Records from a data source
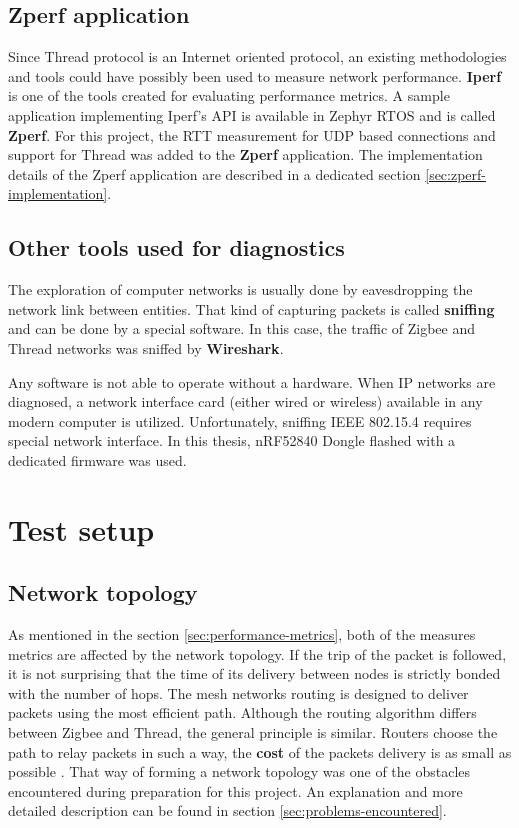 \subsection{Zperf application}
\label{sec:zperf}

Since Thread protocol is an Internet oriented protocol, an existing methodologies and tools could have possibly been used to measure network performance. \textbf{Iperf} is one of the tools created for evaluating performance metrics. A sample application implementing Iperf's API is available in Zephyr RTOS and is called \textbf{Zperf}. For this project, the RTT measurement for UDP based connections and support for Thread was added to the \textbf{Zperf} application. The implementation details of the Zperf application are described in a dedicated section \ref{sec:zperf-implementation}.

\subsection{Other tools used for diagnostics}
\label{sec:tools}

The exploration of computer networks is usually done by eavesdropping the network link between entities. That kind of capturing packets is called \textbf{sniffing} and can be done by a special software. In this case, the traffic of Zigbee and Thread networks was sniffed by \textbf{Wireshark}. 

Any software is not able to operate without a hardware. When IP networks are diagnosed, a network 
interface card (either wired or wireless) available in any modern computer is utilized. Unfortunately, 
sniffing IEEE 802.15.4 requires special network interface. In this thesis, nRF52840 Dongle flashed with 
a dedicated firmware was used.

\medskip
\section{Test setup}
\subsection{Network topology}
\label{sec:network-topology}

As mentioned in the section \ref{sec:performance-metrics}, both of the measures metrics are affected by
the network topology. If the trip of the packet is followed, it is not surprising that the time of its 
delivery between nodes is strictly bonded with the number of hops. The mesh networks routing is designed to deliver packets using the most efficient path. Although the routing algorithm differs between Zigbee and Thread,
the general principle is similar. Routers choose the path to relay packets in such a way, the \textbf{cost}
of the packets delivery is as small as possible \cite{TexasZigbeeVsThread}. That way of forming a network topology
was one of the obstacles encountered during preparation for this project. An explanation and more detailed
description can be found in section \ref{sec:problems-encountered}.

◆ Aim of the task ◆
Your task is to retype the records above in full and exactly, omitting the pictures.

◆ Exercise answer ◆
 \subsection{Zperf application}
\label{sec:zperf}

Since Thread protocol is an Internet oriented protocol, an existing methodologies and tools could have possibly been used to measure network performance. \textbf{Iperf} is one of the tools created for evaluating performance metrics. A sample application implementing Iperf's API is available in Zephyr RTOS and is called \textbf{Zperf}. For this project, the RTT measurement for UDP based connections and support for Thread was added to the \textbf{Zperf} application. The implementation details of the Zperf application are described in a dedicated section \ref{sec:zperf-implementation}.

\subsection{Other tools used for diagnostics}
\label{sec:tools}

The exploration of computer networks is usually done by eavesdropping the network link between entities. That kind of capturing packets is called \textbf{sniffing} and can be done by a special software. In this case, the traffic of Zigbee and Thread networks was sniffed by \textbf{Wireshark}. 

Any software is not able to operate without a hardware. When IP networks are diagnosed, a network 
interface card (either wired or wireless) available in any modern computer is utilized. Unfortunately, 
sniffing IEEE 802.15.4 requires special network interface. In this thesis, nRF52840 Dongle flashed with 
a dedicated firmware was used.

\medskip
\section{Test setup}
\subsection{Network topology}
\label{sec:network-topology}

As mentioned in the section \ref{sec:performance-metrics}, both of the measures metrics are affected by
the network topology. If the trip of the packet is followed, it is not surprising that the time of its 
delivery between nodes is strictly bonded with the number of hops. The mesh networks routing is designed to deliver packets using the most efficient path. Although the routing algorithm differs between Zigbee and Thread,
the general principle is similar. Routers choose the path to relay packets in such a way, the \textbf{cost}
of the packets delivery is as small as possible \cite{TexasZigbeeVsThread}. That way of forming a network topology
was one of the obstacles encountered during preparation for this project. An explanation and more detailed
description can be found in section \ref{sec:problems-encountered}.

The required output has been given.